» **ABOUT THIS EXERCISE**
All records need to be reproduced exactly. Keep every word as it is.

START MATERIAL FOR THIS TASK

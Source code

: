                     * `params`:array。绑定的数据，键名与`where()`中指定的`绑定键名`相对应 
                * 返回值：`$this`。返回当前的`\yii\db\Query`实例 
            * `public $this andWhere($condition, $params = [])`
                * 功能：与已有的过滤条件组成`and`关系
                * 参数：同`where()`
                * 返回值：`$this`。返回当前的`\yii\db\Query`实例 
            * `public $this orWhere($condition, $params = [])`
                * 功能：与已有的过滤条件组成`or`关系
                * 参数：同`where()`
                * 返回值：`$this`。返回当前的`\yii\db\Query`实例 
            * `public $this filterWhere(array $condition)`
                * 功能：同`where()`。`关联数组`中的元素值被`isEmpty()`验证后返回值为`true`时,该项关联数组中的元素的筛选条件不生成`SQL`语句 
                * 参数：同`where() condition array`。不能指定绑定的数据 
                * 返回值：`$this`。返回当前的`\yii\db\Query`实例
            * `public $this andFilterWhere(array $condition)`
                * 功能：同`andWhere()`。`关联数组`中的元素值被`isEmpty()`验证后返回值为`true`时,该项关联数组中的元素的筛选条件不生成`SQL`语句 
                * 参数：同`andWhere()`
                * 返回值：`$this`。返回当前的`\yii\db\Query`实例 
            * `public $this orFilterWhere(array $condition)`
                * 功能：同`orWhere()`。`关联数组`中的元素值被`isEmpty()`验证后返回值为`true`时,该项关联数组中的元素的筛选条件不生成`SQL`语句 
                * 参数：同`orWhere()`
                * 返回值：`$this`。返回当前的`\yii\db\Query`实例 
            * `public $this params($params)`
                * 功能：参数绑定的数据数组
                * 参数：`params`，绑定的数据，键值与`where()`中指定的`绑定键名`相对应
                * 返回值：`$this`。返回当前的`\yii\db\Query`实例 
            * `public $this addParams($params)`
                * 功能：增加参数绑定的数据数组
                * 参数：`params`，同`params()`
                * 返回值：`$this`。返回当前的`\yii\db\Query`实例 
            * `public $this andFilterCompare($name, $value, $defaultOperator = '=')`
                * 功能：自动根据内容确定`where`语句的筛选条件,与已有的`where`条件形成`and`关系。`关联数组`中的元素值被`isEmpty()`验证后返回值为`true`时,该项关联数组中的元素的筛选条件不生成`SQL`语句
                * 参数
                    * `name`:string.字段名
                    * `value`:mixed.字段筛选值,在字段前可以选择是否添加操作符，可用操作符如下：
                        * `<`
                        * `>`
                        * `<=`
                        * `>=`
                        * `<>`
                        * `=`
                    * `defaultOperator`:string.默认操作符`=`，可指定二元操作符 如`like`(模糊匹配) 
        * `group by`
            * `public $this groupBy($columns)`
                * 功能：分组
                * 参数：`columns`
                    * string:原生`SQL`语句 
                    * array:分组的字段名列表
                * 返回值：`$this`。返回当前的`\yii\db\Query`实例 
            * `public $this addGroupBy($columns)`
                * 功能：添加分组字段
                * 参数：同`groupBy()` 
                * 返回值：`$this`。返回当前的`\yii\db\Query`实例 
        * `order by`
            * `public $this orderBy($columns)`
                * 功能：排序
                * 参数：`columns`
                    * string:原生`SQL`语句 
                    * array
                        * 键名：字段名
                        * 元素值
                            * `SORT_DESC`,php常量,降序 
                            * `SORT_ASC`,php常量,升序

END MATERIAL FOR THIS TASK

» **RESULT OF THIS TASK**
Source code

:                     * `params`:array。绑定的数据，键名与`where()`中指定的`绑定键名`相对应 
                * 返回值：`$this`。返回当前的`\yii\db\Query`实例 
            * `public $this andWhere($condition, $params = [])`
                * 功能：与已有的过滤条件组成`and`关系
                * 参数：同`where()`
                * 返回值：`$this`。返回当前的`\yii\db\Query`实例 
            * `public $this orWhere($condition, $params = [])`
                * 功能：与已有的过滤条件组成`or`关系
                * 参数：同`where()`
                * 返回值：`$this`。返回当前的`\yii\db\Query`实例 
            * `public $this filterWhere(array $condition)`
                * 功能：同`where()`。`关联数组`中的元素值被`isEmpty()`验证后返回值为`true`时,该项关联数组中的元素的筛选条件不生成`SQL`语句 
                * 参数：同`where() condition array`。不能指定绑定的数据 
                * 返回值：`$this`。返回当前的`\yii\db\Query`实例
            * `public $this andFilterWhere(array $condition)`
                * 功能：同`andWhere()`。`关联数组`中的元素值被`isEmpty()`验证后返回值为`true`时,该项关联数组中的元素的筛选条件不生成`SQL`语句 
                * 参数：同`andWhere()`
                * 返回值：`$this`。返回当前的`\yii\db\Query`实例 
            * `public $this orFilterWhere(array $condition)`
                * 功能：同`orWhere()`。`关联数组`中的元素值被`isEmpty()`验证后返回值为`true`时,该项关联数组中的元素的筛选条件不生成`SQL`语句 
                * 参数：同`orWhere()`
                * 返回值：`$this`。返回当前的`\yii\db\Query`实例 
            * `public $this params($params)`
                * 功能：参数绑定的数据数组
                * 参数：`params`，绑定的数据，键值与`where()`中指定的`绑定键名`相对应
                * 返回值：`$this`。返回当前的`\yii\db\Query`实例 
            * `public $this addParams($params)`
                * 功能：增加参数绑定的数据数组
                * 参数：`params`，同`params()`
                * 返回值：`$this`。返回当前的`\yii\db\Query`实例 
            * `public $this andFilterCompare($name, $value, $defaultOperator = '=')`
                * 功能：自动根据内容确定`where`语句的筛选条件,与已有的`where`条件形成`and`关系。`关联数组`中的元素值被`isEmpty()`验证后返回值为`true`时,该项关联数组中的元素的筛选条件不生成`SQL`语句
                * 参数
                    * `name`:string.字段名
                    * `value`:mixed.字段筛选值,在字段前可以选择是否添加操作符，可用操作符如下：
                        * `<`
                        * `>`
                        * `<=`
                        * `>=`
                        * `<>`
                        * `=`
                    * `defaultOperator`:string.默认操作符`=`，可指定二元操作符 如`like`(模糊匹配) 
        * `group by`
            * `public $this groupBy($columns)`
                * 功能：分组
                * 参数：`columns`
                    * string:原生`SQL`语句 
                    * array:分组的字段名列表
                * 返回值：`$this`。返回当前的`\yii\db\Query`实例 
            * `public $this addGroupBy($columns)`
                * 功能：添加分组字段
                * 参数：同`groupBy()` 
                * 返回值：`$this`。返回当前的`\yii\db\Query`实例 
        * `order by`
            * `public $this orderBy($columns)`
                * 功能：排序
                * 参数：`columns`
                    * string:原生`SQL`语句 
                    * array
                        * 键名：字段名
                        * 元素值
                            * `SORT_DESC`,php常量,降序 
                            * `SORT_ASC`,php常量,升序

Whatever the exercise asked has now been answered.